3 Corpora and concordancers

3.1 Corpora

1Language corpora are large collections of carefully selected machine-readable language data which can be used as the basis of linguistic descriptions or as a means of verifying hypotheses about a language. However, corpora are much more than just simple collections of texts in electronic form. They are formatted in one of the standard formats, such as the Extensible Markup Language or XML, and encoded according to a predetermined but usually flexible schema for the representation of texts in digital form. One of the most established encoding methods in linguistics and digital humanities is the Text Encoding Initiative, or TEI.

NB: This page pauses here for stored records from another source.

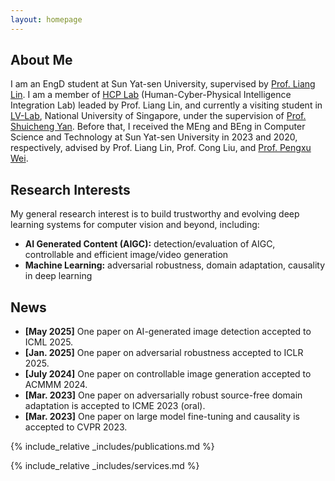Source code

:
 ```yaml
---
layout: homepage
---
```


## About Me

I am an EngD student at Sun Yat-sen University, supervised by [Prof. Liang Lin](http://www.linliang.net/). I am a member of [HCP Lab](https://www.sysu-hcp.net/) (Human-Cyber-Physical Intelligence Integration Lab) leaded by Prof. Liang Lin, and currently a visiting student in [LV-Lab](https://www.lv-lab.org/nus/index.html), National University of Singapore, under the supervision of [Prof. Shuicheng Yan](https://www.comp.nus.edu.sg/cs/people/yansc/). Before that, I received the MEng and BEng in Computer Science and Technology at Sun Yat-sen University in 2023 and 2020, respectively, advised by Prof. Liang Lin, Prof. Cong Liu, and [Prof. Pengxu Wei](https://pengxuwei.github.io/).

## Research Interests

My general research interest is to build trustworthy and evolving deep learning systems for computer vision and beyond, including:

- **AI Generated Content (AIGC):** detection/evaluation of AIGC, controllable and efficient image/video generation
- **Machine Learning:** adversarial robustness, domain adaptation, causality in deep learning

## News

- **[May 2025]** One paper on AI-generated image detection accepted to ICML 2025.
- **[Jan. 2025]** One paper on adversarial robustness accepted to ICLR 2025.
- **[July 2024]** One paper on controllable image generation accepted to ACMMM 2024.
- **[Mar. 2023]** One paper on adversarially robust source-free domain adaptation is accepted to ICME 2023 (oral).
- **[Mar. 2023]** One paper on large model fine-tuning and causality is accepted to CVPR 2023.

{% include_relative _includes/publications.md %}

{% include_relative _includes/services.md %}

2The basic unit in the corpus is the token, the output of an automatic tokenization process which separates a raw text into smaller units, in our case words. The most common way of forming tokens is based on space between the words as a delimiter. Texts in corpora are linguistically annotated to facilitate corpus searches. The two most basic forms of linguistic annotation are part-of-speech tagging, which marks up the words in running texts with their part-of-speech, and lemmatization, which is the assignment of a base form or lemma to tokens (word forms). Lemmatization is especially important for corpora of morphologically rich languages, such as Slovenian, while less needed for weakly inflective languages, such as English. In addition to linguistic annotation, corpora are also enriched with metadata about the text (e.g., date, type) and speakers (e.g., name, gender) that are needed for the contextualization of the search results but can also be used for more fine-grained corpus queries.

Figure 1. Excerpt from a linguistically annotated and TEI encoded corpus.
Figure 1. Excerpt from a linguistically annotated and TEI encoded corpus.


3.2 Concordancers

1Corpora are queried with specialized corpus analysis tools, also called concordancers. Concordancers are either installed on a computer or accessed through a website and can be used to retrieve all instances of a sequence of tokens from the corpus. Many different concordances with similar functionalities exist (see this detailed list for more examples) but some of the most popular ones are the offline AntConc (free) and WordSmith Tools (for which a license needs to be purchased), where you have to load your own corpora, and the online BYU concordancer (free registration required for full functionality) and SketchEngine (free licence for students, teachers and researchers from academic institutions in the EU) which offer a lot of extensive preloaded corpora for many languages as well as the possibility to build and annotate your own.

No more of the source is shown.